##### LISTED ENTRIES #####
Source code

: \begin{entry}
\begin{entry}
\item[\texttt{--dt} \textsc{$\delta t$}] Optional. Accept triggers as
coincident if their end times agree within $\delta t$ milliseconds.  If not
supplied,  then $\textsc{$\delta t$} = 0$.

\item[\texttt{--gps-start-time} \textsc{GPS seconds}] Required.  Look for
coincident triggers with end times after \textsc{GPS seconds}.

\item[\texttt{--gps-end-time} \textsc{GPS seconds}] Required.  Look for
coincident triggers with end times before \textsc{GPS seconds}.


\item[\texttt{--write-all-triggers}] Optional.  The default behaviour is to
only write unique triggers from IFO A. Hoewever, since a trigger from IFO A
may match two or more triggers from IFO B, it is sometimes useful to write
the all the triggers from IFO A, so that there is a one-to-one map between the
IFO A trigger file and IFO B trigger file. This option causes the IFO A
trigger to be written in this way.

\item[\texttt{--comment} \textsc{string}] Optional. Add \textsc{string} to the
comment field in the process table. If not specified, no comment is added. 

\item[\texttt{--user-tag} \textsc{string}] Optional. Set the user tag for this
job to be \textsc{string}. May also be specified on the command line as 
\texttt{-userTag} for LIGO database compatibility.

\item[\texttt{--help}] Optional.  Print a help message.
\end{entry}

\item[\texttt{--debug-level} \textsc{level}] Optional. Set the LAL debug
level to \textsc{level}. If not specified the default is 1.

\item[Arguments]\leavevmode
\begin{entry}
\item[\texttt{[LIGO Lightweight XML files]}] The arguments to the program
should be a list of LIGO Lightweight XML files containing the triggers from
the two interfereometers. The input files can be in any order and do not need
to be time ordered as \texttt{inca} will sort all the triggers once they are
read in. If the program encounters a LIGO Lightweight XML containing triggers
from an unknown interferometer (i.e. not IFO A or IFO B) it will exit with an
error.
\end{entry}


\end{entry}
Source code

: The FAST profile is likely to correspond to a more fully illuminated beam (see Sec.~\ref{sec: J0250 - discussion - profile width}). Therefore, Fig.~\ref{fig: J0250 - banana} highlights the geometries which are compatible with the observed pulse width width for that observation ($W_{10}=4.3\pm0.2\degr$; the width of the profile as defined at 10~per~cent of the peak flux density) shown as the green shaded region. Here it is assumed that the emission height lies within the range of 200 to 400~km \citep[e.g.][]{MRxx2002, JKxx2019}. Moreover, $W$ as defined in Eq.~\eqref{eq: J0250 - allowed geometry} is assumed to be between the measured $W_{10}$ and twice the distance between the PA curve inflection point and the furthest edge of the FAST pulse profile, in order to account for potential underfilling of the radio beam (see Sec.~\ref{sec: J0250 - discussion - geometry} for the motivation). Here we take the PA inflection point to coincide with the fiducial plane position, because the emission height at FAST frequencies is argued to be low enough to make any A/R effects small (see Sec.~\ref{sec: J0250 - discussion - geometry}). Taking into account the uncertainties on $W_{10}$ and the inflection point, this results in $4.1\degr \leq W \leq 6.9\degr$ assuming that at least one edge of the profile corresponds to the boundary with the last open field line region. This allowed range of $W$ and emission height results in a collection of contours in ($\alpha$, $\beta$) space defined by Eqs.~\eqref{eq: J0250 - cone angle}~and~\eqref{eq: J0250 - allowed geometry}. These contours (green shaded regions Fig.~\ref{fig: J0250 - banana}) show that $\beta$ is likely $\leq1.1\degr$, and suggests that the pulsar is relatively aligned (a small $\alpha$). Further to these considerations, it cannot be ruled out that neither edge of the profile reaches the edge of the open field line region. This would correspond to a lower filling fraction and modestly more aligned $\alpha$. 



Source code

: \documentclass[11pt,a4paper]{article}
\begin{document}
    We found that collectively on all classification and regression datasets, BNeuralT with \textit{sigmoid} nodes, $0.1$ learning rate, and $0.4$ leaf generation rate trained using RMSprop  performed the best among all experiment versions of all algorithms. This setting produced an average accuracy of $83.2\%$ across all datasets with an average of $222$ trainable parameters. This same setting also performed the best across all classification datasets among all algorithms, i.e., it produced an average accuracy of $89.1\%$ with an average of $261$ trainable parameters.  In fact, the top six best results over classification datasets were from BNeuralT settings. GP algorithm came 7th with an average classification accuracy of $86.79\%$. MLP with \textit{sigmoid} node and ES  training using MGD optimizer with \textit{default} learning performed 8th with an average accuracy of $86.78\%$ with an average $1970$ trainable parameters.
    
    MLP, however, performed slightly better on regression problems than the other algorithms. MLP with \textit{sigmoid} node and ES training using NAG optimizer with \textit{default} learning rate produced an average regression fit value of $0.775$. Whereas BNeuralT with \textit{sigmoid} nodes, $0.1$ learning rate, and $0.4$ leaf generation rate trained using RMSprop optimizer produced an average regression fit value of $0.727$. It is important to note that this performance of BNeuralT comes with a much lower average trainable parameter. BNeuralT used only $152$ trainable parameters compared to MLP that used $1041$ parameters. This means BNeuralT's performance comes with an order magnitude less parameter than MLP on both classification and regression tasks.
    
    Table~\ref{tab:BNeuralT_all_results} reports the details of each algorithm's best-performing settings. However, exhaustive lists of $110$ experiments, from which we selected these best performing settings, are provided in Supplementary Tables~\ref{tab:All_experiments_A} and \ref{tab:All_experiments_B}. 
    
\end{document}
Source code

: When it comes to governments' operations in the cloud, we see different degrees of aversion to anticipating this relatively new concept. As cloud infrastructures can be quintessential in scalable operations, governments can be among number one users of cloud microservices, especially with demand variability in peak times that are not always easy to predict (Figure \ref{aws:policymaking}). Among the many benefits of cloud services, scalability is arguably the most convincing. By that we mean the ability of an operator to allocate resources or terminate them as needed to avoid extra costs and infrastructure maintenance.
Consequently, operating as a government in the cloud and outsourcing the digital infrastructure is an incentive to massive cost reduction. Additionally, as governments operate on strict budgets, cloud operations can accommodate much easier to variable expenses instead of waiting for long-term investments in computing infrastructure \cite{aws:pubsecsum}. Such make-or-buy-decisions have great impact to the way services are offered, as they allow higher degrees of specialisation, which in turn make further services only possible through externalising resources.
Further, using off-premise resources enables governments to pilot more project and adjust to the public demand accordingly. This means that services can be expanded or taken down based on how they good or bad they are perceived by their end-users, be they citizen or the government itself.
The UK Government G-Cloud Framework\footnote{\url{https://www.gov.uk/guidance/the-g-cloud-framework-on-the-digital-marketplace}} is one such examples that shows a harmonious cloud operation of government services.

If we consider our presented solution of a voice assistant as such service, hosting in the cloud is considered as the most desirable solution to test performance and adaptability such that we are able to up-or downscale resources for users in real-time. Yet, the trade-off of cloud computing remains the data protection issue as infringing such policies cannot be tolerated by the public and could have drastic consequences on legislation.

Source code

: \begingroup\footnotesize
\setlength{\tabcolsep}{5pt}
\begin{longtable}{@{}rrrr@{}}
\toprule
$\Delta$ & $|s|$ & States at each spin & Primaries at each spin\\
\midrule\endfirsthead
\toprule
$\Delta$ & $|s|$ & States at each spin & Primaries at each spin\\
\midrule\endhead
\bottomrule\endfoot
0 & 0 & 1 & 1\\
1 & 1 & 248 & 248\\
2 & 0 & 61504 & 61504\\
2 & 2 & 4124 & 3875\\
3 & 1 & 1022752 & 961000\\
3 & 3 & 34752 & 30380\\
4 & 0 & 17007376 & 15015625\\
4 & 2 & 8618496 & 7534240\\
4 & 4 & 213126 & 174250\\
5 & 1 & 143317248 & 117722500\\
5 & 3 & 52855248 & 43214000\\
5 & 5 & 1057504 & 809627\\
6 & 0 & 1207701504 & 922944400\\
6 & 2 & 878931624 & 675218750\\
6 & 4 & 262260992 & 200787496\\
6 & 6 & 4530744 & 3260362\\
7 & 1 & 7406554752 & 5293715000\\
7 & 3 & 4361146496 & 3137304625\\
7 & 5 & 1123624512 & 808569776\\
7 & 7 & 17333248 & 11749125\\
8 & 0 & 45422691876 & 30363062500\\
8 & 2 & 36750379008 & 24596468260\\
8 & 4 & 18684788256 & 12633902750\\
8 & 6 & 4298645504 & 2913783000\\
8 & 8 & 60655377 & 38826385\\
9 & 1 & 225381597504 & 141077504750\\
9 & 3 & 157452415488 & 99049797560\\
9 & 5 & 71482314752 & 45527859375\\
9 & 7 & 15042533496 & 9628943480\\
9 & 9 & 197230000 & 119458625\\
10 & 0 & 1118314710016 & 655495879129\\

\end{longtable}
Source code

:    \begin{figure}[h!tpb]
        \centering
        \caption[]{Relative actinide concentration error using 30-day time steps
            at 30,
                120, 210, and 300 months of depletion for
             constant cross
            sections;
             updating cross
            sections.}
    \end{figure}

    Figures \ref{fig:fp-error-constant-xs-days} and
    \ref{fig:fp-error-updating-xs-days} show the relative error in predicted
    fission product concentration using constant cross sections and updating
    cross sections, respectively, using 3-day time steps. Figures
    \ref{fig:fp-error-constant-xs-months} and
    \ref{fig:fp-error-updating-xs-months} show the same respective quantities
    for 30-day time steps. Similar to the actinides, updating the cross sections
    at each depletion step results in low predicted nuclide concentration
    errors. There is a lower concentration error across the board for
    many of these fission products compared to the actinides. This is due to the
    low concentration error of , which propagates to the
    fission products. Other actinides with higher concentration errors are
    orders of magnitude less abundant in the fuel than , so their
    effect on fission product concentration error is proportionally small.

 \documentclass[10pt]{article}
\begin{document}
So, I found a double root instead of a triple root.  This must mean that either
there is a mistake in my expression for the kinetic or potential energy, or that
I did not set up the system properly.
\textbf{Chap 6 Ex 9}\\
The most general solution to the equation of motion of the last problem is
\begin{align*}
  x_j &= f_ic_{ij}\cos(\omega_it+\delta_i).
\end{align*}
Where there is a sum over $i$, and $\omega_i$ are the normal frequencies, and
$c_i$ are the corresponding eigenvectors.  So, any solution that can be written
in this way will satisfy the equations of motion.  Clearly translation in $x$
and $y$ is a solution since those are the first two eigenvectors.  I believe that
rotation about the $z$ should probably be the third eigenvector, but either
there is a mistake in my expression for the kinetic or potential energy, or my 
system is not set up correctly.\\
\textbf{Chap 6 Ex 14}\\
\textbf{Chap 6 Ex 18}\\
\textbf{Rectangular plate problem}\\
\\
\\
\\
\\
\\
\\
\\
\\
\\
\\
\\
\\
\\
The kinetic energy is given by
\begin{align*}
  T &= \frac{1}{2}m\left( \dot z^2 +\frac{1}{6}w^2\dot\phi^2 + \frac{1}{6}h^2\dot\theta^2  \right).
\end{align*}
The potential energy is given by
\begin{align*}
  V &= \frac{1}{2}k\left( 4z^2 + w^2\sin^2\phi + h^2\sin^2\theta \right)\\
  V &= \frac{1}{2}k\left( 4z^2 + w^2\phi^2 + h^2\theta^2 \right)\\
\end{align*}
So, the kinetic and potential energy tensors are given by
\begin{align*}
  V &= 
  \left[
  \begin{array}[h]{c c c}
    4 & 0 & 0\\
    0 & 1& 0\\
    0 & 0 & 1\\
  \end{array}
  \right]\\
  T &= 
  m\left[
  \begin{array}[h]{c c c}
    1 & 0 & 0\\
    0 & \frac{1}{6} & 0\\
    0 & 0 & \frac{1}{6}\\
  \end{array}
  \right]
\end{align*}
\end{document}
#####
*EXERCISE:*
In the data above, tally the lines that contain the string "sections" and give that figure alone.

*EXERCISE OUTPUT:*
5